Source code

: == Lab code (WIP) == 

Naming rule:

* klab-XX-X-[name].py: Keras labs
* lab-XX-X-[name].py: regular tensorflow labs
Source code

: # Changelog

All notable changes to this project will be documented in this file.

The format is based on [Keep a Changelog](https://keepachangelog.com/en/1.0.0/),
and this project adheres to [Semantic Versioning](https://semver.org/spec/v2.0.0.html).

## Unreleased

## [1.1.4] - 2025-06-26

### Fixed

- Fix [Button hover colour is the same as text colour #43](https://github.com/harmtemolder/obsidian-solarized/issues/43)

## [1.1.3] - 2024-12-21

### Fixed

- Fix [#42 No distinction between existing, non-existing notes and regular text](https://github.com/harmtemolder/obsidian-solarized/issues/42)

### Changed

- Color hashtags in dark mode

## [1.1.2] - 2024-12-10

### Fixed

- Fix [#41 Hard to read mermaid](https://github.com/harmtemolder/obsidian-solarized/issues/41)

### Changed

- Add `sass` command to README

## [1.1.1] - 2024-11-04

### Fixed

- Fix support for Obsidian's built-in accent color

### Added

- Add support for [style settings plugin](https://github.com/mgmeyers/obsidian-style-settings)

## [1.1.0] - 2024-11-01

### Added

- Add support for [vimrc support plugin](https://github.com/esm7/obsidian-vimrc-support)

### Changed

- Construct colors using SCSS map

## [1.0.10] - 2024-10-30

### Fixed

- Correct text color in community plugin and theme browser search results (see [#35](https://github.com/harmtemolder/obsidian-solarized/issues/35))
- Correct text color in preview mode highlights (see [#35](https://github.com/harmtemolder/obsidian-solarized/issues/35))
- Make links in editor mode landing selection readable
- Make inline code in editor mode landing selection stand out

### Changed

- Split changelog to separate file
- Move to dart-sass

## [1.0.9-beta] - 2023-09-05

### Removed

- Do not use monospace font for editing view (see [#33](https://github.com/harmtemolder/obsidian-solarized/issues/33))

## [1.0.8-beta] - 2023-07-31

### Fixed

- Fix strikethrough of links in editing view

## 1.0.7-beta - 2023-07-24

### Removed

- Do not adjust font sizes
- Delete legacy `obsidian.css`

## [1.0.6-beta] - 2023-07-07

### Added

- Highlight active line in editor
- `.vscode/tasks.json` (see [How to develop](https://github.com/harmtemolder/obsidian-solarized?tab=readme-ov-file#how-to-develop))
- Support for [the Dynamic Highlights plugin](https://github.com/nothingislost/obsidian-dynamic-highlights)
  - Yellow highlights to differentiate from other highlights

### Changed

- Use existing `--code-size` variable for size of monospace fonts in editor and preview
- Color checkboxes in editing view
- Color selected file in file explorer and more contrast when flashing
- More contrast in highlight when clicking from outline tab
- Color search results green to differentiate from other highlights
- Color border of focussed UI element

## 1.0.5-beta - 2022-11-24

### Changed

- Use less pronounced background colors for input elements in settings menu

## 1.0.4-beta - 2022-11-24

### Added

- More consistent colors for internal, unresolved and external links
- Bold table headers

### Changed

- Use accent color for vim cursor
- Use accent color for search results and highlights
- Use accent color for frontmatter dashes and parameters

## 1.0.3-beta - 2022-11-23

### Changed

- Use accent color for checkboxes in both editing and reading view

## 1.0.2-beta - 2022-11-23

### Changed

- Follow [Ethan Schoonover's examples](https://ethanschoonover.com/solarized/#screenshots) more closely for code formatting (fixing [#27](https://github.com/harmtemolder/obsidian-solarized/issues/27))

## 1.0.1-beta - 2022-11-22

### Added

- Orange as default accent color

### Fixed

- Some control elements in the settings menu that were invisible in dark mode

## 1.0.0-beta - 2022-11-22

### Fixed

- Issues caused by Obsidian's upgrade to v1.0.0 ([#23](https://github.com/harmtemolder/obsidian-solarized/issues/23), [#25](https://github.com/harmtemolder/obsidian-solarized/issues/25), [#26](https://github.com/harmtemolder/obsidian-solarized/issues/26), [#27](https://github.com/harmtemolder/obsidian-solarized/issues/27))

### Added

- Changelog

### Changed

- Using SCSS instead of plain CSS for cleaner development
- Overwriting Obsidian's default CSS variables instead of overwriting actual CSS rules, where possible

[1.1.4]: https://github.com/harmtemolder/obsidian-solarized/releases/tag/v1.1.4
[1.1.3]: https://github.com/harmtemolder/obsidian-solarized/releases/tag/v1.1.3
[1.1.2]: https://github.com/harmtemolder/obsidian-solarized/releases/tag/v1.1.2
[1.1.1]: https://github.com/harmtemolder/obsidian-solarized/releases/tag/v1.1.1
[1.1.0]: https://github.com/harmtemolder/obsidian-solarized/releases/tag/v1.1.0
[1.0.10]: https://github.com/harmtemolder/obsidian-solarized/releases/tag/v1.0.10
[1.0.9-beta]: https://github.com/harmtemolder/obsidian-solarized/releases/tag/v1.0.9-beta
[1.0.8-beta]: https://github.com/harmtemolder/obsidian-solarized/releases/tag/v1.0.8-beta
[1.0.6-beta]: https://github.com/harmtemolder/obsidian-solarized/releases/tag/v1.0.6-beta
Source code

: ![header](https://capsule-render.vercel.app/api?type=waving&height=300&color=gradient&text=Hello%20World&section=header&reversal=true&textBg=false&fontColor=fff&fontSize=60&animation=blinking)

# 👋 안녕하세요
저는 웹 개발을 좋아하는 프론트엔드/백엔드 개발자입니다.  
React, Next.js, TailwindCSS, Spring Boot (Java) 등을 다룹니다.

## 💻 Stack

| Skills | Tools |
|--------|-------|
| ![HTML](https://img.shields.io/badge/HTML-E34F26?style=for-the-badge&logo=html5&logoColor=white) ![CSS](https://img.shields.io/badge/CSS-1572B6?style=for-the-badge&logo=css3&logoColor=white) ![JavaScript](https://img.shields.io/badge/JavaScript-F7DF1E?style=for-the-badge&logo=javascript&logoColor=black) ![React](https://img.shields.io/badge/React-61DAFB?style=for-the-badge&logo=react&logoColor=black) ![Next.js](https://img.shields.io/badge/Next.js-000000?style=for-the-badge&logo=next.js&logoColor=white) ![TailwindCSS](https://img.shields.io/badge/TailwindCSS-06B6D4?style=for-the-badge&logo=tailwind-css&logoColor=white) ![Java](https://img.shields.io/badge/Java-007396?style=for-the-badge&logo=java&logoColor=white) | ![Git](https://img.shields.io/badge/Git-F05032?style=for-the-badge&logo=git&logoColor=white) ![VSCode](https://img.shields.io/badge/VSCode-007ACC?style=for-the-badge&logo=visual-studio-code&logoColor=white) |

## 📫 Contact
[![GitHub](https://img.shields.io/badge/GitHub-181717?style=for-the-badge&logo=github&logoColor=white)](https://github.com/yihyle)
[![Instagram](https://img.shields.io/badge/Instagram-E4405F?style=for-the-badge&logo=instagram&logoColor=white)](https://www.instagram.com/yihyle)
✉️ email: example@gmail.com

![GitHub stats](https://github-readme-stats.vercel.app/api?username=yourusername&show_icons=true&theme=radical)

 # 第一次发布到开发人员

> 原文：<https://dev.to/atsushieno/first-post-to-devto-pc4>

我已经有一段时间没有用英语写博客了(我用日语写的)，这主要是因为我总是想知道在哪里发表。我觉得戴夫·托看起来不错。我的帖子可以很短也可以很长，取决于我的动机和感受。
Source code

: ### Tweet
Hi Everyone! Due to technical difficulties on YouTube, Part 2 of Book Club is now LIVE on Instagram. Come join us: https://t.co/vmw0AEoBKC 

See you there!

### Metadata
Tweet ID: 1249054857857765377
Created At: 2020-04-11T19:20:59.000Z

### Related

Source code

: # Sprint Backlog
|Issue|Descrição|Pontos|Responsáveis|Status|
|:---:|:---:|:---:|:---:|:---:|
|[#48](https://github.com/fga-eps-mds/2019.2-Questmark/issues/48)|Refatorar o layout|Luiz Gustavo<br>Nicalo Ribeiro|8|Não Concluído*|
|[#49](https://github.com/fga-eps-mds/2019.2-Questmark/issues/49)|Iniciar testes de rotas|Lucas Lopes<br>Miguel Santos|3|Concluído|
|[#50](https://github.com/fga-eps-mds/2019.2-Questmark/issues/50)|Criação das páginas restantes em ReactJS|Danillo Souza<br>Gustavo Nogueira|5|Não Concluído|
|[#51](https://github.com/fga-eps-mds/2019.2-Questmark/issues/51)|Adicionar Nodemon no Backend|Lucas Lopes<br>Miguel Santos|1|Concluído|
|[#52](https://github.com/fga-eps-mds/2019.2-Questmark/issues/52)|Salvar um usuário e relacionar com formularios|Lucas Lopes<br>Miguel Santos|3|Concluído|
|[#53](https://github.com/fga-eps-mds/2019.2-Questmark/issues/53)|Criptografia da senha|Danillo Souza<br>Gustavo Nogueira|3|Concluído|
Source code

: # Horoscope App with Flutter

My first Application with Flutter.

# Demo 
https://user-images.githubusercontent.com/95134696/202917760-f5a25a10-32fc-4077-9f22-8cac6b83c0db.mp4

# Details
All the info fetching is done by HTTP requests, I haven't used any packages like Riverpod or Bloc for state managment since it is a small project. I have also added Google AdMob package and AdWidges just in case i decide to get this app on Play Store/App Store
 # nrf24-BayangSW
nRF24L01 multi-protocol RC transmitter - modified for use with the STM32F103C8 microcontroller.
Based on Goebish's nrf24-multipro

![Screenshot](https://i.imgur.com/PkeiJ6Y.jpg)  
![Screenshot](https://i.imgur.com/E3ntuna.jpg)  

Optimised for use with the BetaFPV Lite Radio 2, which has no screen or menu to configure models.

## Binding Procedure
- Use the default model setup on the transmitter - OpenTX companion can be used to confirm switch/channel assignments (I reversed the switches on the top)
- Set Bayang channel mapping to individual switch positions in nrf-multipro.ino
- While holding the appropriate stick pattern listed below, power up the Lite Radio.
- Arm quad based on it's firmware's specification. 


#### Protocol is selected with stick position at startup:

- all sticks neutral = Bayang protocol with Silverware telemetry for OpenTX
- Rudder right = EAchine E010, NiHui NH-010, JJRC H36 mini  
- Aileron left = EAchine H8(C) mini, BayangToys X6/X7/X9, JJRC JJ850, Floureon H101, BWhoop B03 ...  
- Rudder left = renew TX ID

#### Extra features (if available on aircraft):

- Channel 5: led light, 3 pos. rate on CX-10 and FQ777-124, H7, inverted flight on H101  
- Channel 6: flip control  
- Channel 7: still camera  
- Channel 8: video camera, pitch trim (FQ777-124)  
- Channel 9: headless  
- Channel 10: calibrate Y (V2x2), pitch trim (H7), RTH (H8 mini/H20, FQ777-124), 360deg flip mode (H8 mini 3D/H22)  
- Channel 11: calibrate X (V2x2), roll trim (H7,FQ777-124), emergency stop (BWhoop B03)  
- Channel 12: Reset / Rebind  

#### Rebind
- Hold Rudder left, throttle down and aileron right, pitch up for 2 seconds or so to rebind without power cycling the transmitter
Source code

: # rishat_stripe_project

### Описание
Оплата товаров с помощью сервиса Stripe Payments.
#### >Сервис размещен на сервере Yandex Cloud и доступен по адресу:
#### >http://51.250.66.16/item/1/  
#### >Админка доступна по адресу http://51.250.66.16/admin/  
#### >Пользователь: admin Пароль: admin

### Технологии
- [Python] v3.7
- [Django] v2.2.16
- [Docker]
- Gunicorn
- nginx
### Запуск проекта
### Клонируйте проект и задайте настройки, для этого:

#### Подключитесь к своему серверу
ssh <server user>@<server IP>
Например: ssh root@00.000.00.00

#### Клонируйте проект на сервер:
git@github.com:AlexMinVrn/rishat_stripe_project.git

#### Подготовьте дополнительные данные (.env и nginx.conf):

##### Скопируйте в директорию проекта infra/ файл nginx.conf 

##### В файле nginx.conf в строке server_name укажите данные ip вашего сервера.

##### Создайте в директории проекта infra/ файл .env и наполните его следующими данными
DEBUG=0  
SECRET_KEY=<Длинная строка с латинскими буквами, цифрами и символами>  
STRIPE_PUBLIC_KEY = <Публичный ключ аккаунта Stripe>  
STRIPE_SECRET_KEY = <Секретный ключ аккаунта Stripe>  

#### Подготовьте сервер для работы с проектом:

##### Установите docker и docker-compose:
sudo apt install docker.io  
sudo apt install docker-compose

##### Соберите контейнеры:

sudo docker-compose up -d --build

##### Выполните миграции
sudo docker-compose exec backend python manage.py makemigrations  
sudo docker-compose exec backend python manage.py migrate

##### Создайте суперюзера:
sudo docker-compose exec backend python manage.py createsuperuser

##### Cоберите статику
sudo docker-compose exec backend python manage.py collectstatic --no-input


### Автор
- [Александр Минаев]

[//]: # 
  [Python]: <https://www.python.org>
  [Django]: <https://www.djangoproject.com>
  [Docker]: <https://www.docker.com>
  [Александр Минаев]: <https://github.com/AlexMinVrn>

## Directions for this task
From the listing above, return every line that carries the string "links".

## Response to this exercise
- Make links in editor mode landing selection readable
- Fix strikethrough of links in editing view
- More consistent colors for internal, unresolved and external links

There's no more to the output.